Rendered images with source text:
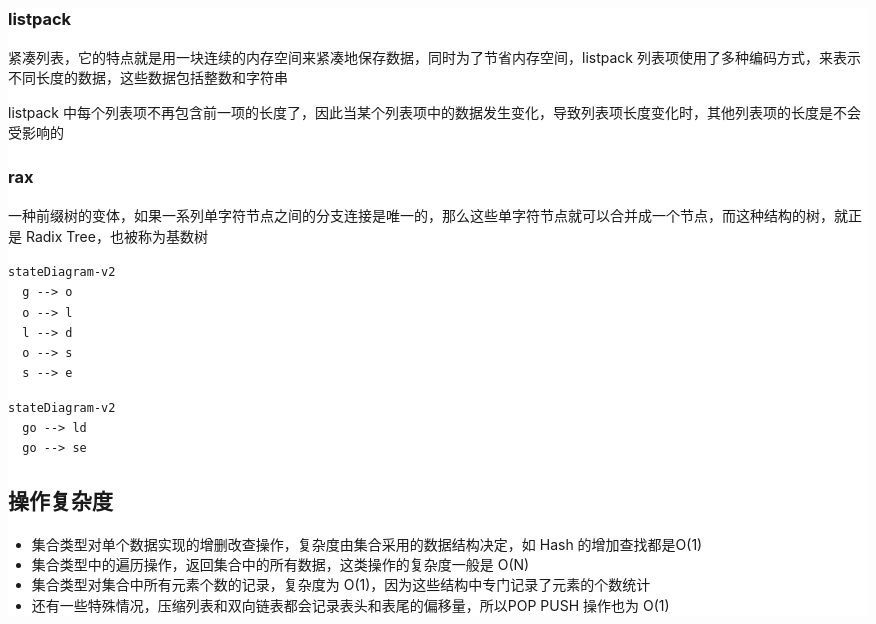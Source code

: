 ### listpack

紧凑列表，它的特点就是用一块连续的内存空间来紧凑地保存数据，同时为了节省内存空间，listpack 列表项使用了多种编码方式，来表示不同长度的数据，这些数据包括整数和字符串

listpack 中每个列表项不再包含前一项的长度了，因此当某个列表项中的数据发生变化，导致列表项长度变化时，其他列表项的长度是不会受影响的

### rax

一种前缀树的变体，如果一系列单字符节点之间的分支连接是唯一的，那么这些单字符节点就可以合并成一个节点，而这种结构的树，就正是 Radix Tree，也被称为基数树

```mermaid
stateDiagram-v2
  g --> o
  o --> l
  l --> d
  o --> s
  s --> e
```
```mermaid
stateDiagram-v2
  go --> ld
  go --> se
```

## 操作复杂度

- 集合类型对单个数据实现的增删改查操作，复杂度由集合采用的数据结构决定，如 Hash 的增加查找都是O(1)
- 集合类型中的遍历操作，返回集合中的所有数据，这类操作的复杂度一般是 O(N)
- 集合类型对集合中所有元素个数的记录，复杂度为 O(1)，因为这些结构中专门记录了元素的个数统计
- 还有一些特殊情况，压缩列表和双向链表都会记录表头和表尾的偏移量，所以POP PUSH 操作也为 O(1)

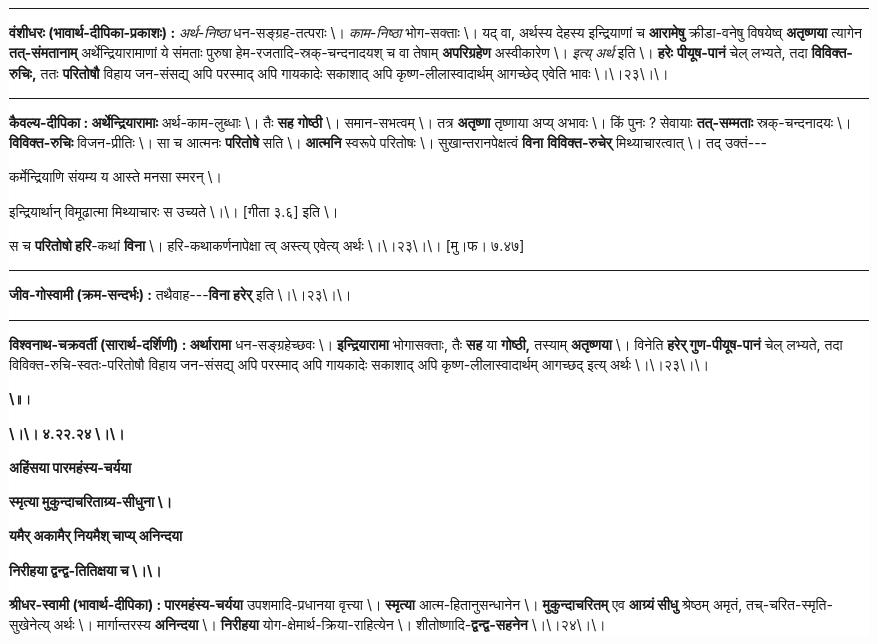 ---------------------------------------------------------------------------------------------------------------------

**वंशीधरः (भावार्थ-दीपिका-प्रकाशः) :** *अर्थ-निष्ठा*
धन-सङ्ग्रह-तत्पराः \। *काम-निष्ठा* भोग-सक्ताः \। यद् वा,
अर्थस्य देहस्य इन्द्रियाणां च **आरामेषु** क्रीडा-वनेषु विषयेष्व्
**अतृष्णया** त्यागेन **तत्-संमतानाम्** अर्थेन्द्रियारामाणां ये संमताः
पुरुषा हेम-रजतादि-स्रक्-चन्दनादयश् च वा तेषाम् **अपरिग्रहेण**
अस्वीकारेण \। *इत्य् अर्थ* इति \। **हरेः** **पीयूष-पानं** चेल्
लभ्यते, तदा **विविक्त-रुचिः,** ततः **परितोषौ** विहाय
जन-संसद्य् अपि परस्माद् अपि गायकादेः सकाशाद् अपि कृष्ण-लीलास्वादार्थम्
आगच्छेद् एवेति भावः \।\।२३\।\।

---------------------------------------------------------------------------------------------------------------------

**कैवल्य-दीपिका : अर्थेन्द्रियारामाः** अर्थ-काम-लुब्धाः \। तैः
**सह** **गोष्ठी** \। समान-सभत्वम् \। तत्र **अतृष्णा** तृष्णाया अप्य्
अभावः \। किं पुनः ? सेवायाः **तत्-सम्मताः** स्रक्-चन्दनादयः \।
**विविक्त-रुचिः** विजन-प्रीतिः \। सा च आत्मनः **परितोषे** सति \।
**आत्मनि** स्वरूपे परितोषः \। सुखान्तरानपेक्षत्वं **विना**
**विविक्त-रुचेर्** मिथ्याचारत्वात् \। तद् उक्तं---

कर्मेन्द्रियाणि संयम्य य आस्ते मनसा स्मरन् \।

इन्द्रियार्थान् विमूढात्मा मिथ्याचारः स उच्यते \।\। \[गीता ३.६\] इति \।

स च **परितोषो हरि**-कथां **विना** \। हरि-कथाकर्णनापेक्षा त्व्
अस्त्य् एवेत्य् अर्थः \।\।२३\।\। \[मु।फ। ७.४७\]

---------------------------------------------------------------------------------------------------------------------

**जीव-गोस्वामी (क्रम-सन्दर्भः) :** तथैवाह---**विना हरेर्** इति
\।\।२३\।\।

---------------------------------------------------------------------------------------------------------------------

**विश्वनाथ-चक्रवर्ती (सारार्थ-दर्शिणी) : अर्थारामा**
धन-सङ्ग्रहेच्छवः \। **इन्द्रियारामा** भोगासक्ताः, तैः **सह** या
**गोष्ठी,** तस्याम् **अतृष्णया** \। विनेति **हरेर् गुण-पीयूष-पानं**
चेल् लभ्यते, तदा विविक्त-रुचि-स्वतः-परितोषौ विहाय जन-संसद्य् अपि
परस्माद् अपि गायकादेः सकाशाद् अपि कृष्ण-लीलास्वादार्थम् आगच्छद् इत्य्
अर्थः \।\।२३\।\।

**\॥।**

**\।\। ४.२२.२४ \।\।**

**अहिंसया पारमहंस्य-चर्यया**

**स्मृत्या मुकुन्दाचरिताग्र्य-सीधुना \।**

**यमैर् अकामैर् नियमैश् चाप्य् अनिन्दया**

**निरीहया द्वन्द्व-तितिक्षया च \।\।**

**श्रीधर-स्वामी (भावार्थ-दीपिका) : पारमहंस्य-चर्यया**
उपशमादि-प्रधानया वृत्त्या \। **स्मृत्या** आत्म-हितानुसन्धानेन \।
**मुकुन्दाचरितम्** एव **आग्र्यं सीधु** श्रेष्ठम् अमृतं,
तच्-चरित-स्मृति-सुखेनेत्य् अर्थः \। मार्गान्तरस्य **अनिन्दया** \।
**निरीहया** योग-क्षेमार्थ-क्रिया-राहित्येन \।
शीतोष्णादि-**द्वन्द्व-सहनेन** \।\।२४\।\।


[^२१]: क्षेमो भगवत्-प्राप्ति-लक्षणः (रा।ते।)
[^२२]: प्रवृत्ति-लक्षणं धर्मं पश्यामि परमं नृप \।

--

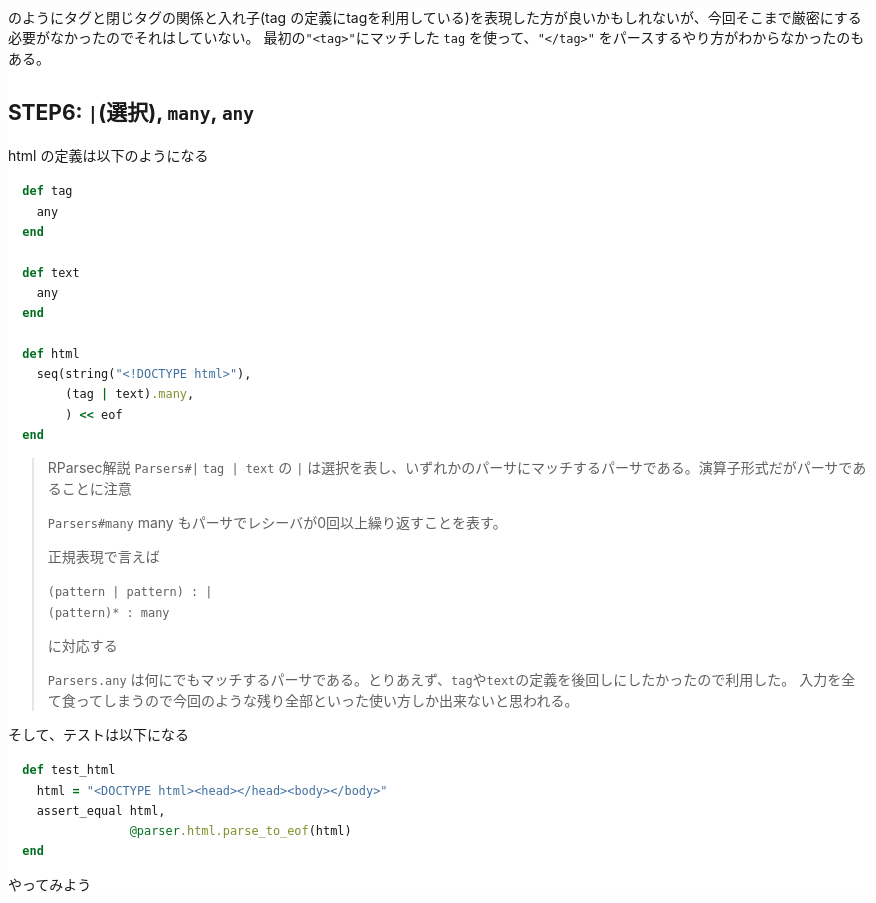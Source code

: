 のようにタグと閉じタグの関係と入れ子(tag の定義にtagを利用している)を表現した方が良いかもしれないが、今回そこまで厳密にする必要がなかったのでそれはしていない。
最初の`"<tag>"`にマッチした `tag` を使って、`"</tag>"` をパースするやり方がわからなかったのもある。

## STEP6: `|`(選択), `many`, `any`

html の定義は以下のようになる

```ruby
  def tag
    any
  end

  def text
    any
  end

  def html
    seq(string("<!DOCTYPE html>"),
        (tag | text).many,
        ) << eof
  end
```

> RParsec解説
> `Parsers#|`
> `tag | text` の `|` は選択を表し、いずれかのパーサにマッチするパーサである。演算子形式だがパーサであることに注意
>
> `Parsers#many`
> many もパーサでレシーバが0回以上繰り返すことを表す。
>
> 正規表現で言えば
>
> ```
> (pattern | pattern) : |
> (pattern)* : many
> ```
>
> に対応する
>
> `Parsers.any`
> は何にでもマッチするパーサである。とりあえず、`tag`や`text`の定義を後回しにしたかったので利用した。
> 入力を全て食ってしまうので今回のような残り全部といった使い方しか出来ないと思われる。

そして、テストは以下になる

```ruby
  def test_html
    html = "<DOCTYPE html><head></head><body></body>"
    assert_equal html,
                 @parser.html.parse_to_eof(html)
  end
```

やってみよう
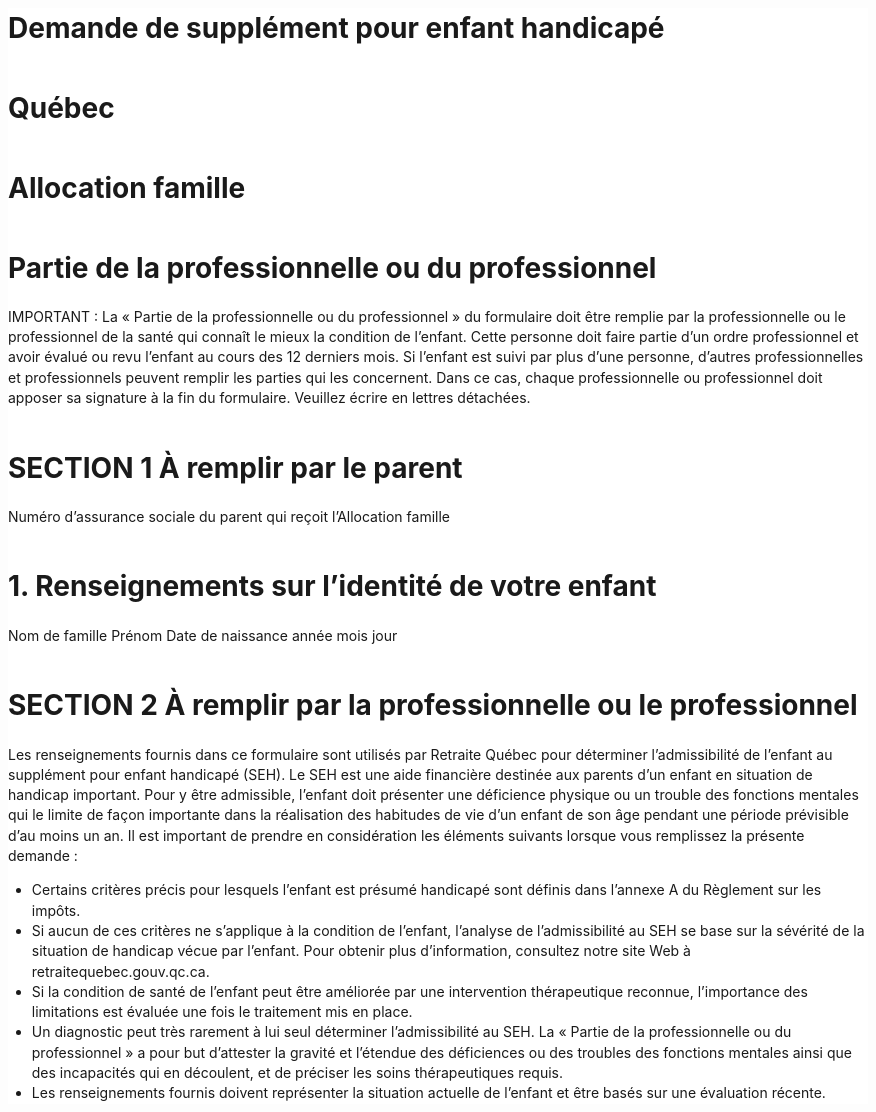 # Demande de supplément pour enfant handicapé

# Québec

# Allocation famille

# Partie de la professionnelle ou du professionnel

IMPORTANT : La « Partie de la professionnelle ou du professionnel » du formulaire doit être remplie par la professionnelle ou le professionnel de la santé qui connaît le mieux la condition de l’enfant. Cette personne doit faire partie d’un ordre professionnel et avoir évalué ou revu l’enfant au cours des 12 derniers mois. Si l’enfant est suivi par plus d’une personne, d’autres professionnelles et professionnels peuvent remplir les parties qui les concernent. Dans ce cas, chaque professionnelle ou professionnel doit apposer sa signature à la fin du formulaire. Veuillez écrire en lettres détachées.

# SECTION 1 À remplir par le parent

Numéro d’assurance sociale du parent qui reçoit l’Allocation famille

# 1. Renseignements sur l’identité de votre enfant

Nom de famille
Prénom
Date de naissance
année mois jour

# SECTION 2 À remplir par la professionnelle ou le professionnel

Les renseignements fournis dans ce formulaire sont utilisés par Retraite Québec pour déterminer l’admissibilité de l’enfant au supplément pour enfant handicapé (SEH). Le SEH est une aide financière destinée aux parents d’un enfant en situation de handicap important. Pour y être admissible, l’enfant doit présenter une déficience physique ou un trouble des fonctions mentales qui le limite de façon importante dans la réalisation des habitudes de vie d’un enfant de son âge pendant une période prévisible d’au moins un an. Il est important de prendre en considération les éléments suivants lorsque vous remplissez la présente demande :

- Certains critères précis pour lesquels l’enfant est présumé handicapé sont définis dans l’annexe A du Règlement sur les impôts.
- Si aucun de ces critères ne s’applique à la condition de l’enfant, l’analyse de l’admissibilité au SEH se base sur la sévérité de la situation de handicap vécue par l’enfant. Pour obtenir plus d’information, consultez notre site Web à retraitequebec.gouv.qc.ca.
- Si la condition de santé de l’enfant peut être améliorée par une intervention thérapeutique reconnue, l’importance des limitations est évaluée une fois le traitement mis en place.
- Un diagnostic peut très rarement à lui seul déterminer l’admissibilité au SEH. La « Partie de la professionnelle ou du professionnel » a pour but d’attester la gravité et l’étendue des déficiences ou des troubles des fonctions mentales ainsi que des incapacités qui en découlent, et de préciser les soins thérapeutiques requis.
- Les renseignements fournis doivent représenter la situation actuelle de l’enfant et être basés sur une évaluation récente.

--

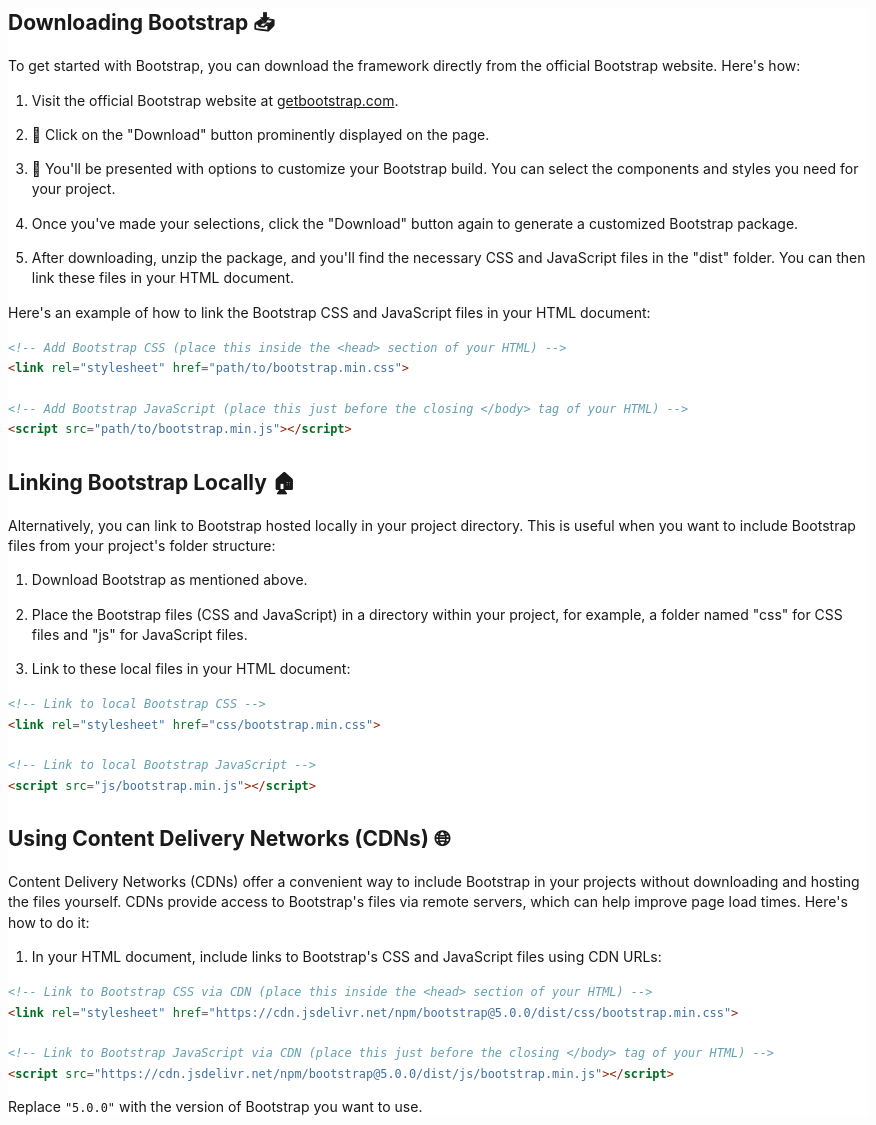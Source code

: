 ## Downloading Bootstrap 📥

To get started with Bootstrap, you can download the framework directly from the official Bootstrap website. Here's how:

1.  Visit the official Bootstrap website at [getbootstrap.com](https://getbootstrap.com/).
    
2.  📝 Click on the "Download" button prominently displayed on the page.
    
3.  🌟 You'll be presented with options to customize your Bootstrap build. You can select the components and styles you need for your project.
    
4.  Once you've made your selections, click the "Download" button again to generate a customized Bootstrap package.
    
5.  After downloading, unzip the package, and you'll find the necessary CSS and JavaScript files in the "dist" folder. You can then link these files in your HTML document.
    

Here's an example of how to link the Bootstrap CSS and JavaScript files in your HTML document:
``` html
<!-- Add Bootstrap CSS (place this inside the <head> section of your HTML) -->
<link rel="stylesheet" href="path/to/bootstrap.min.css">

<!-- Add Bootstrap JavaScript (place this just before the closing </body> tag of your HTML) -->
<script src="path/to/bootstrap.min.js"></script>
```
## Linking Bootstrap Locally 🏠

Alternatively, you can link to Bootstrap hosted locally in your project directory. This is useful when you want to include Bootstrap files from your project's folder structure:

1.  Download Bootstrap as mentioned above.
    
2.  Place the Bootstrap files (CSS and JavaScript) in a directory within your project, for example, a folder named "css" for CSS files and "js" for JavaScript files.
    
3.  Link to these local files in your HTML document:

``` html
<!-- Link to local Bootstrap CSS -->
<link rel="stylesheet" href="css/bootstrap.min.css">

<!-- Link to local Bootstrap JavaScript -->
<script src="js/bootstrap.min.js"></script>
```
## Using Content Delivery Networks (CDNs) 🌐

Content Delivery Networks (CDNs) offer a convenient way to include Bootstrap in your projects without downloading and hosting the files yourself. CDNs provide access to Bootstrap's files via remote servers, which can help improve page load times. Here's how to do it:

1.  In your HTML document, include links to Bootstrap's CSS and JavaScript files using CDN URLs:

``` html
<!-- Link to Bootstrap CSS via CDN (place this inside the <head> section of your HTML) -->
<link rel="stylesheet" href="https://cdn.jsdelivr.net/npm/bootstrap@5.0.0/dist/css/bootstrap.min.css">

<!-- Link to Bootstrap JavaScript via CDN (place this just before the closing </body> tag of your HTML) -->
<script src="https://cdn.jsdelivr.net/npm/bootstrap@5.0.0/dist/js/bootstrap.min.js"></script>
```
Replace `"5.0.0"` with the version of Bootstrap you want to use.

What is required - Report every line above that has the string "https" in it.

Output of the task -
1.  Visit the official Bootstrap website at [getbootstrap.com](https://getbootstrap.com/).
<link rel="stylesheet" href="https://cdn.jsdelivr.net/npm/bootstrap@5.0.0/dist/css/bootstrap.min.css">
<script src="https://cdn.jsdelivr.net/npm/bootstrap@5.0.0/dist/js/bootstrap.min.js"></script>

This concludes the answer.